# Week 12 Hypothesis Testing



This week we cover three methods of hypothesis testing given what types of variables we have:

<table>
    <thead>
        <tr>
            <td colspan=4>Independent variable type</td>
        </tr>
    </thead>
    <tbody>
         <tr>
            <td rowspan=4>Dependent variable type</td>
        </tr>
        <tr>
            <th></th>
            <th>Categorical</th>
            <th>Continuous</th>
        </tr>
        <tr>
            <th>Categorical</th>
            <td>Tabular analysis</td>
            <td>Probit/logit</td>
        </tr>
        <tr>
            <th>Continuous</th>
            <td>Difference of means</td>
            <td>Correlation coefficient</td>
        </tr>
    </tbody>
</table>

In [5]:
import numpy as np
from scipy import stats
from datascience import Table
import pandas as pd
from ipywidgets import *
import seaborn as sns
import matplotlib.pyplot as plt
%matplotlib inline

## Tabular Analysis: when IV and DV are categorical

### Exercise 1

Do Black women vote differently than white women?

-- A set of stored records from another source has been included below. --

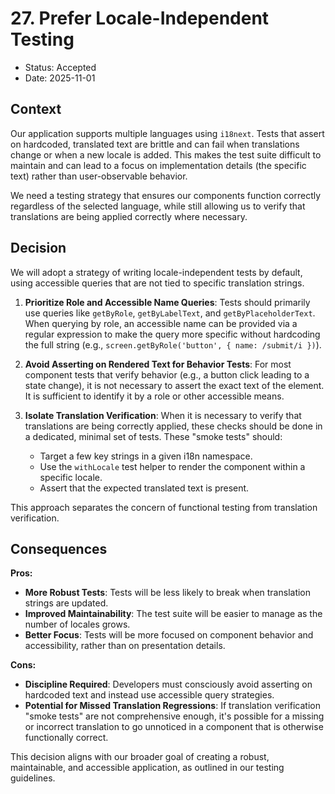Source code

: # 27. Prefer Locale-Independent Testing

- Status: Accepted
- Date: 2025-11-01

## Context

Our application supports multiple languages using `i18next`. Tests that assert on hardcoded, translated text are brittle and can fail when translations change or when a new locale is added. This makes the test suite difficult to maintain and can lead to a focus on implementation details (the specific text) rather than user-observable behavior.

We need a testing strategy that ensures our components function correctly regardless of the selected language, while still allowing us to verify that translations are being applied correctly where necessary.

## Decision

We will adopt a strategy of writing locale-independent tests by default, using accessible queries that are not tied to specific translation strings.

1.  **Prioritize Role and Accessible Name Queries**: Tests should primarily use queries like `getByRole`, `getByLabelText`, and `getByPlaceholderText`. When querying by role, an accessible name can be provided via a regular expression to make the query more specific without hardcoding the full string (e.g., `screen.getByRole('button', { name: /submit/i })`).

2.  **Avoid Asserting on Rendered Text for Behavior Tests**: For most component tests that verify behavior (e.g., a button click leading to a state change), it is not necessary to assert the exact text of the element. It is sufficient to identify it by a role or other accessible means.

3.  **Isolate Translation Verification**: When it is necessary to verify that translations are being correctly applied, these checks should be done in a dedicated, minimal set of tests. These "smoke tests" should:
    - Target a few key strings in a given i18n namespace.
    - Use the `withLocale` test helper to render the component within a specific locale.
    - Assert that the expected translated text is present.

This approach separates the concern of functional testing from translation verification.

## Consequences

**Pros:**

- **More Robust Tests**: Tests will be less likely to break when translation strings are updated.
- **Improved Maintainability**: The test suite will be easier to manage as the number of locales grows.
- **Better Focus**: Tests will be more focused on component behavior and accessibility, rather than on presentation details.

**Cons:**

- **Discipline Required**: Developers must consciously avoid asserting on hardcoded text and instead use accessible query strategies.
- **Potential for Missed Translation Regressions**: If translation verification "smoke tests" are not comprehensive enough, it's possible for a missing or incorrect translation to go unnoticed in a component that is otherwise functionally correct.

This decision aligns with our broader goal of creating a robust, maintainable, and accessible application, as outlined in our testing guidelines.

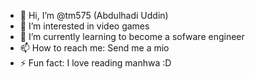 - 👋 Hi, I’m @tm575 (Abdulhadi Uddin)
- 👀 I’m interested in video games
- 🌱 I’m currently learning to become a sofware engineer
- 📫 How to reach me: Send me a mio
- ⚡ Fun fact: I love reading manhwa :D
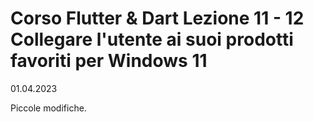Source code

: # Corso Flutter & Dart Lezione 11 - 12 Collegare l'utente ai suoi prodotti favoriti per Windows 11
01.04.2023

Piccole modifiche.

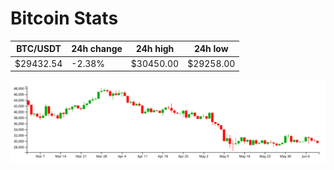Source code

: # Bitcoin Stats

BTC/USDT|24h change|24h high|24h low|
|---|---|---|---|
|$29432.54|-2.38%|$30450.00|$29258.00|

<img src="./chart.svg">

Null hypothesis: Black and white women vote for Republican and Democratic candidates at similar rates. 

Alternative hypothesis: Black women vote for Democratic candidates at higher rates than white women.

From CNN's exit poll, we know that 42% of women in the sample voted for Moore and 58% of women voted for Jones, regardless of race, in the special election for U.S. Senate in Alabama in 2017. (The poll actually shows 41% and 57% respectively with 2% giving no response, but for the purpose of the exercise, we'll use 42 and 58.)

In [3]:
Table().with_columns(
                'Candidate',['Moore', 'Jones', 'Column Total'],
                'Black Women', ['?', '?', '100%'],
                'White Women', ['?', '?', '100%'],
                'Row Total', ['42%', '58%', '100%']
                )

Candidate,Black women,White women,Row Total
Moore,?,?,42%
Jones,?,?,58%
Column Total,100%,100%,100%


If the null hypothesis were true, then we would expect the rates to be the same. (Note in the following table that  the percentages don’t equal the row total.  This is simply to convey the hypothetical breakdown given the null.)

In [4]:
Table().with_columns(
                'Candidate',['Moore', 'Jones', 'Column Total'],
                'Black Women', ['42%', '58%', '100%'],
                'White Women', ['42%', '58%', '100%'],
                'Row Total', ['42%', '58%', '100%']
                )

Candidate,Black women,White women,Row Total
Moore,42%,42%,42%
Jones,58%,58%,58%
Column Total,100%,100%,100%


If there are 406 Black women in the sample and 718 white women in the sample, and 474 respondents who voted for Moore and 650 who voted for Jones, what are the column and row totals?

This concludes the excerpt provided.